As I understand it, please legal minds tell me if I am wrong.
I don't think it is that contracts aren't legally binding (other than what you can do with you own legal property) but that to enforce them you would have to take court action, costly and no surety of winning.
Mainly the contract will say what the purchase entailed, and what it does not. this should be that the puppy was sold as a companion, healthy at time of sale, and as healthy as was possible for the breeder to predict based on health tests available for the parents for any known hereditary defects.
For example if you were foolish enough to sell a puppy as a show winner and breeding animal (as opposed to a companion with potential to be either of those), then if it did not develop and do as well as hoped for in the ring, or for some reason was unable to reproduce, or was unsuitable to do so then the buyers would quite rightly say they had a case against the breeder for selling them something 'not fit for purpose'. Same thing if the puppy went onto develop a health issue, if that had been covered in the contract that all health tests had been done with good results and that is as far as any health guarantees go, then one would hope no reasonable judge would find against the breeder (though it has happened where an owner pleaded ignorance of the possibility of HD).

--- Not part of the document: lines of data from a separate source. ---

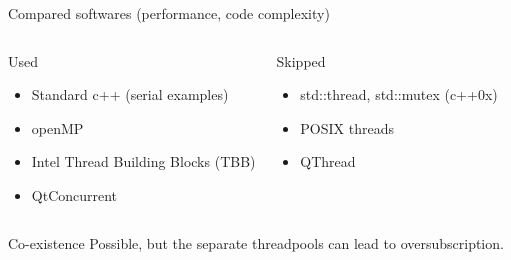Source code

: \documentclass{beamer}
\begin{document}

\begin{frame}{Compared softwares (performance, code complexity)}
\begin{columns}[t]
\column{1.5in}

\begin{block}{Used}
\small
\begin{itemize}
  \item Standard c++ (serial examples)
  \item openMP\cite{openmp}
  \item Intel Thread Building Blocks (TBB)\cite{itbb}
  \item QtConcurrent\cite{qtconcurrent}
\end{itemize}
\end{block}

\column{1.5in}

\begin{block}{Skipped}
\small
\begin{itemize}
  \item std::thread, std::mutex (c++0x)\cite{cpp_thread}
  \item POSIX threads\cite{posix_threads}
  \item QThread\cite{qt_thread}
\end{itemize}
\end{block}

\end{columns}


\begin{exampleblock}{Co-existence\cite{itbb_openmp_nativethreads}}
\small
Possible, but the separate threadpools can lead to oversubscription.
\end{exampleblock}

\end{frame}

\end{document}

the only way a breeder could retain any legal hold over the actual ownership side is if the dog was loaned or leased to the new owner, or owned in partnership, and even then civil courts tend to look on who the dog has lived with been looked after by etc.
Many rescue centres retain the ownership of the animal yet are still powerless in any practical sense if the adopter gets rid of the animal to a third party moves etc.
So the return to breeder clauses are really only a statement of intent and responsibility by the breeder, a suggestion.